A recent post by Malcolm Allan at Place Matters about the role that airports can play in the branding of places caught my attention. In working with small cities around the world I have been struck by the disconnect between many airports and the destination or city brand of their home area. Passing through some regional airports, with their blank walls and open spaces, its obvious most aren’t making an effort to communicate the strengths and personality of the surrounding region.
On a number of occasions I have waited for my flight home in a very sterile airport of a city where we have been working with an enthusiastic community to develop their brand strategy. Some of our client cities have approached their local airport without success in the hope of working with them to project a stronger local identity in parts of the airport usually without success.

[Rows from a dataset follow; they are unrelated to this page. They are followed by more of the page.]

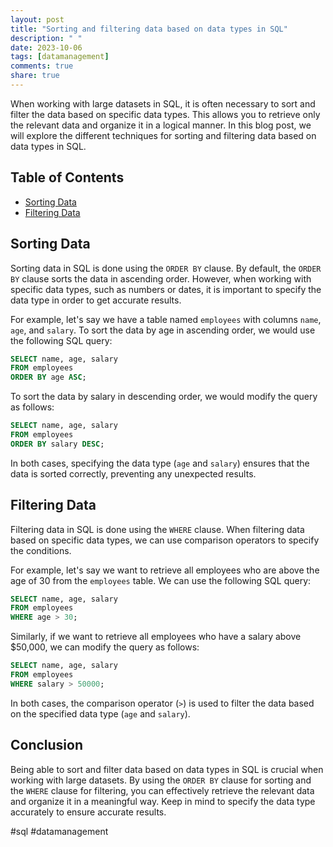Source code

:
 ```yaml
---
layout: post
title: "Sorting and filtering data based on data types in SQL"
description: " "
date: 2023-10-06
tags: [datamanagement]
comments: true
share: true
---
```


When working with large datasets in SQL, it is often necessary to sort and filter the data based on specific data types. This allows you to retrieve only the relevant data and organize it in a logical manner. In this blog post, we will explore the different techniques for sorting and filtering data based on data types in SQL.

## Table of Contents
- [Sorting Data](#sorting-data)
- [Filtering Data](#filtering-data)

## Sorting Data
Sorting data in SQL is done using the `ORDER BY` clause. By default, the `ORDER BY` clause sorts the data in ascending order. However, when working with specific data types, such as numbers or dates, it is important to specify the data type in order to get accurate results.

For example, let's say we have a table named `employees` with columns `name`, `age`, and `salary`. To sort the data by age in ascending order, we would use the following SQL query:

```sql
SELECT name, age, salary
FROM employees
ORDER BY age ASC;
```

To sort the data by salary in descending order, we would modify the query as follows:

```sql
SELECT name, age, salary
FROM employees
ORDER BY salary DESC;
```

In both cases, specifying the data type (`age` and `salary`) ensures that the data is sorted correctly, preventing any unexpected results.

## Filtering Data
Filtering data in SQL is done using the `WHERE` clause. When filtering data based on specific data types, we can use comparison operators to specify the conditions.

For example, let's say we want to retrieve all employees who are above the age of 30 from the `employees` table. We can use the following SQL query:

```sql
SELECT name, age, salary
FROM employees
WHERE age > 30;
```

Similarly, if we want to retrieve all employees who have a salary above $50,000, we can modify the query as follows:

```sql
SELECT name, age, salary
FROM employees
WHERE salary > 50000;
```

In both cases, the comparison operator (`>`) is used to filter the data based on the specified data type (`age` and `salary`).

## Conclusion
Being able to sort and filter data based on data types in SQL is crucial when working with large datasets. By using the `ORDER BY` clause for sorting and the `WHERE` clause for filtering, you can effectively retrieve the relevant data and organize it in a meaningful way. Keep in mind to specify the data type accurately to ensure accurate results.

#sql #datamanagement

Malcolm Allan spotlighted the opportunities in a presentation at the annual European Regional Airports conference in Madrid. He advocated that airports should be involved in city region brand strategies. He advocates this because airports are a major driver of local economic development in terms of job generation, workforce expenditure, investment in direct business services and indirectly through visitor expenditure. They also have an important role to play in that they are, like rail termini, a "brand gateway". They are a place where visitors get a first "taste" of the brand offer in action and up-to-date information on its offer to reinforce any pre-trip research they may have undertaken.
I am very fortunate that my home airport (pictured) in Portland (PDX) is an exception. It constantly works at being a welcoming gateway to Portland and Oregon through local merchandise, food, wine, culture and art, and displays. Any wonder that passengers vote for it as on of the best airports in the USA.